Harvey Milk Walton, a runner, finds his way to the ghetto in Angel Land, oldest of the territories, where a legend says that his long ago martyred namesake will return one day to lead his people to freedom—but even to speak of freedom, of leaving the FTC, is punishable by death.
In a crumbling totalitarian society, where evil masquerades as piety, two men fall in love, and begin to dream of escape from
Angel Land

When I first committed to writing this blog, I intended to write about writing, a subject about which, after all these years and all these books, I might be expected to have learned at least a little something, and I thought it might be worthwhile to share some of what I have learned with others.

When the suggestion was made that I write instead about my latest novel, Angel Land, I was not only surprised, but, frankly, it gave me pause. First, because this was intended to be a blogging opportunity for MLR authors, and although I am a happy member of the MLR family, as I like to think of us, Angel Land was contracted for before I joined the family and so is published elsewhere (although happily the upcoming e-version will be released by MLR.)
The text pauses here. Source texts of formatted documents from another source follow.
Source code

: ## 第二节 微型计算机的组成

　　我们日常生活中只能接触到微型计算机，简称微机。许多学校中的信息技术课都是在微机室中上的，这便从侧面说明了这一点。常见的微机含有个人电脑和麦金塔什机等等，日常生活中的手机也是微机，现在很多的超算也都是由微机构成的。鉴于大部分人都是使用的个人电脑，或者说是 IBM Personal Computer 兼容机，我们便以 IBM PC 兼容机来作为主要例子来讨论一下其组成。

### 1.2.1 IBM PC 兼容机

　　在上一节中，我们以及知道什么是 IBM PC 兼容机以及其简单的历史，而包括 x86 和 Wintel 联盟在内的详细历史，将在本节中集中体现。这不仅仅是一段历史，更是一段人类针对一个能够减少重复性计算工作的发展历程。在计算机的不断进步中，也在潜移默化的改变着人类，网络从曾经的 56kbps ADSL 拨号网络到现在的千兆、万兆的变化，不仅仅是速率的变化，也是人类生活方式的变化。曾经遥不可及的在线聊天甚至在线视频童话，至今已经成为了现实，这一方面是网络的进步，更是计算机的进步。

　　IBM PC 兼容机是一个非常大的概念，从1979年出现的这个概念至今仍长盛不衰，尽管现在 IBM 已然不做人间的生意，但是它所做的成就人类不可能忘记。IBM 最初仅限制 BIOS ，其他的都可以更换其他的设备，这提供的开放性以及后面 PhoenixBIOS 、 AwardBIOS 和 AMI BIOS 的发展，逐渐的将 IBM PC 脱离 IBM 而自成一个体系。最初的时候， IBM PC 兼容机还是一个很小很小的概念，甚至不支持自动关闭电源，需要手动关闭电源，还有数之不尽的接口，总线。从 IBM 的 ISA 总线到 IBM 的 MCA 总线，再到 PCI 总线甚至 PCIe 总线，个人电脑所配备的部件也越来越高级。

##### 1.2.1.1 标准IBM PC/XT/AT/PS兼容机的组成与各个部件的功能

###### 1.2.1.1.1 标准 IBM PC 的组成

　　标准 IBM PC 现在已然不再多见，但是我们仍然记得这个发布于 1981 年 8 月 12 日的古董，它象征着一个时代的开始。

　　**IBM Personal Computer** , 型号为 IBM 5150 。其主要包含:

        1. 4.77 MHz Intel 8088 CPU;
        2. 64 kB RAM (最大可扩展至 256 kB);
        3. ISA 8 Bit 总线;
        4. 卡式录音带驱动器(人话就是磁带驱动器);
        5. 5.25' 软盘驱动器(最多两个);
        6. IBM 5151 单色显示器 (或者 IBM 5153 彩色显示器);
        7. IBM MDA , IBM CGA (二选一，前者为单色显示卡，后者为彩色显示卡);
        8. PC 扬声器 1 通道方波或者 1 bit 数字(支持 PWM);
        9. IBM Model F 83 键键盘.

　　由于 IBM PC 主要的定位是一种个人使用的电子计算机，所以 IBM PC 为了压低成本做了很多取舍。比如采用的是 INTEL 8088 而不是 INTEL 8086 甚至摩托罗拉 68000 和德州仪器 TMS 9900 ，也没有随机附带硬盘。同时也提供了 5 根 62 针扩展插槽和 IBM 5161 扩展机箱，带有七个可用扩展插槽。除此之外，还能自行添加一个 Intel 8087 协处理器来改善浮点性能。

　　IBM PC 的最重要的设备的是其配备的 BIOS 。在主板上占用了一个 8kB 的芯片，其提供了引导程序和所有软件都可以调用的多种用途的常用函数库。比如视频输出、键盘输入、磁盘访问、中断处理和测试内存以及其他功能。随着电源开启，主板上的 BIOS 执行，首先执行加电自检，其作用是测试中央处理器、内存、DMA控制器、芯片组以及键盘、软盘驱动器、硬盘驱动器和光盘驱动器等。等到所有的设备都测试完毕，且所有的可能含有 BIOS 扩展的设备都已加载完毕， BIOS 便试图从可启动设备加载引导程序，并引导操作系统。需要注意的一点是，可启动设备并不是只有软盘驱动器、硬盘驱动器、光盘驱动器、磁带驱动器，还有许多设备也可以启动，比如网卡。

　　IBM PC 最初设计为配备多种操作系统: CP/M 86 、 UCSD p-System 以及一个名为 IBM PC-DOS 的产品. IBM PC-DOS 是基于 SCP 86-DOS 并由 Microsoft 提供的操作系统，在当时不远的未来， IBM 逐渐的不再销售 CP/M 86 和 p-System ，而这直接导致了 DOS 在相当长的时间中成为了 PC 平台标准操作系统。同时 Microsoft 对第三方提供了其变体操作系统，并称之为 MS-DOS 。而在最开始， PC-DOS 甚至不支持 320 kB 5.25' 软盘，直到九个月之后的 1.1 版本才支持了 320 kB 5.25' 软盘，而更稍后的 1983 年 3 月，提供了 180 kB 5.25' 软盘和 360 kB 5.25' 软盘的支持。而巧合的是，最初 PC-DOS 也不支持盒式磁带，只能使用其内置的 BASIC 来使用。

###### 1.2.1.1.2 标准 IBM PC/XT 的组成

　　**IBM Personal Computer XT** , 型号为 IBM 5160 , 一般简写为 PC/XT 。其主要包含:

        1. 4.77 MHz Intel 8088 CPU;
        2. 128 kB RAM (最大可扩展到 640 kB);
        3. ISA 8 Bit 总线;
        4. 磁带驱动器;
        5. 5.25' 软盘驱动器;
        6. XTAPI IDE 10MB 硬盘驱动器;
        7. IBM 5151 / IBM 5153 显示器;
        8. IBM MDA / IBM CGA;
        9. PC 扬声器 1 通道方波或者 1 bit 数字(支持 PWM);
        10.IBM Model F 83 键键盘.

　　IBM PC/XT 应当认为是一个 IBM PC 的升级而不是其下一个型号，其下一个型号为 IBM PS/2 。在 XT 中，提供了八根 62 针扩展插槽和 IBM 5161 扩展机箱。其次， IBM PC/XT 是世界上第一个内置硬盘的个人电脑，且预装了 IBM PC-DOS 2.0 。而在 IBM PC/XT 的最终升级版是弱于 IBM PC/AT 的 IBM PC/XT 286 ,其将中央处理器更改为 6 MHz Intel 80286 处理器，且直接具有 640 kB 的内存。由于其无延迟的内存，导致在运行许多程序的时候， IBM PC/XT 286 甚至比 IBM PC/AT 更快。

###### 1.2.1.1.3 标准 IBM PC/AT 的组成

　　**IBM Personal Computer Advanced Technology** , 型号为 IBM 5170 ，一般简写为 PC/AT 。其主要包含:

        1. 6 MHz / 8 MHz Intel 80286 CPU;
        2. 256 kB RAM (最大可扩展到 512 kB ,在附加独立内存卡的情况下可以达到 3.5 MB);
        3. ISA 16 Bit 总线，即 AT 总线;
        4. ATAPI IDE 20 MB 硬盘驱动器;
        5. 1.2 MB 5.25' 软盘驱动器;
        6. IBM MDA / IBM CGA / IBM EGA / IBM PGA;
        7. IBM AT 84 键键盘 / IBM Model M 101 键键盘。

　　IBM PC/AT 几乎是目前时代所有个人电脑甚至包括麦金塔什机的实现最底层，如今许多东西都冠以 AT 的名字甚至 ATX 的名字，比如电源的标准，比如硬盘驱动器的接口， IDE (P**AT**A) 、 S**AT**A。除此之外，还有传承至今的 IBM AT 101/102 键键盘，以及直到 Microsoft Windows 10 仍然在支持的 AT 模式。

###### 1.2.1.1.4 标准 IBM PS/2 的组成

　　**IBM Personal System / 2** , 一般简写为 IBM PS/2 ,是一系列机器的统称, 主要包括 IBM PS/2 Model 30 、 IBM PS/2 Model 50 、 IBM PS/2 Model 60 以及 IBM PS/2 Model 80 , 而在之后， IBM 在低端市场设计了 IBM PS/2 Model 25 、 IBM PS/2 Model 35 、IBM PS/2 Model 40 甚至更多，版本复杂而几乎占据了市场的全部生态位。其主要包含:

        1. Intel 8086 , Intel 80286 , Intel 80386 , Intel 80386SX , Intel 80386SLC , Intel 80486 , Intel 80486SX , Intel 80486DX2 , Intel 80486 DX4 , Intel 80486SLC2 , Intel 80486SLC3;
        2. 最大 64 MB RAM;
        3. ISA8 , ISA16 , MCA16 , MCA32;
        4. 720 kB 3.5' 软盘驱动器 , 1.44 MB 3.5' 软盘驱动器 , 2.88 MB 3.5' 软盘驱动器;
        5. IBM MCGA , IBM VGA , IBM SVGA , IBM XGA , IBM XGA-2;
Second, and this gave me the most pause, I am not very good nor very enthusiastic about tooting my own horn. I have always subscribed to the philosophy that it is better to tell people about your shanty in the country and let them discover for themselves that it is really a palace, than to describe your palace, and have them discover that it is only a shanty. I am always fearful that when I steer others to my writing, they may discover that it is only a shanty. So to devote this column to my own work seemed to me like dbsp—that is to say, disgustingly blatant self promotion.


On the other hand, not since The Man From C.A.M.P., published in 1966, have I had a novel that created so much buzz. Certainly the reviews have been raves; Robert Buck, on the GWR review site, says, "I recommend Angel Land as highly as I have ever recommended a book." AJ Llewelyn, at Dark Diva Reviews, calls it "the work of a master artist." And reviewing the book on Amazon, Bethann Korsmit says, "I give Angel Land my highest recommendation, and I think it should be read by everyone."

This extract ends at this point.